В свою очередь, Джон Локк отвечал Ньютону спустя две недели письмом, исполненным достоинства и надежды. «Верю, – писал он, – что я не потерял в вашем лице друга, коего весьма ценил». Отвечая на это послание, Ньютон признавался: «Нынешней зимой слишком часто засыпал у моего огня, и у меня развилась дурная манера сна, прибавьте к этому скверный недуг, который нынешним летом сделался сущей эпидемией». Он добавлял: «Когда я писал вам, в течение двух недель не нашлось ни единой ночи, чтобы я спал более часа, а пять ночей кряду я и вовсе не сомкнул глаз… Помню, что отписал вам, но решительно не могу припомнить, что именно сказал о вашей книге». О книге Локка он заявил тогда, что она «потрясает основы нравственности». В этот бессонный период он вообще много задумывался о нравственности.
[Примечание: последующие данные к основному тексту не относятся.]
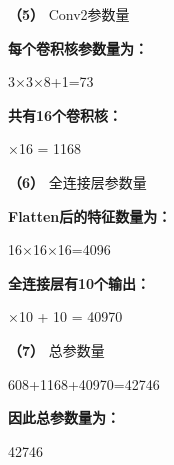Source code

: \documentclass[UTF8,openany,oneside,zihao=-4,fontset=windows]{ctexbook}
\begin{document}
\par\noindent\textbf{（5）} Conv2参数量
\par\noindent\textbf{每个卷积核参数量为：}
\par 3×3×8+1=73
\par\noindent\textbf{共有16个卷积核：}
\begin{center}\small{}×16 = 1168\end{center}
\par\noindent\textbf{（6）} 全连接层参数量
\par\noindent\textbf{Flatten后的特征数量为：}
\par 16×16×16=4096
\par\noindent\textbf{全连接层有10个输出：}
\begin{center}\small{}×10 + 10 = 40970\end{center}
\par\noindent\textbf{（7）} 总参数量
\par 608+1168+40970=42746
\par\noindent\textbf{因此总参数量为：}
\par 42746
\end{document}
В уже упомянутых странных письмах к Локку и Пипсу он вновь и вновь выражал свой страх перед «волнениями», особенно связанными с «woemen»: вероятно, он испытывал глубинную подозрительность по отношению к чувственности. Сексуальное начало было его врагом.
Существует много рассказов о Ньютоновом «помешательстве», как его называли; некоторые из них принадлежат современникам описываемых событий. Так, один шотландский корреспондент Ньютона сообщил Гюйгенсу, что автор «Начал», после того как огонь охватил его бумаги и приборы, впал в необузданную ярость, и этот припадок длился восемнадцать месяцев. Новость распространилась по всей Европе, и спустя два года после происшествия некий немецкий философ писал, что пожар в доме Ньютона «помрачил его ум, а также привел к весьма бедственному положению».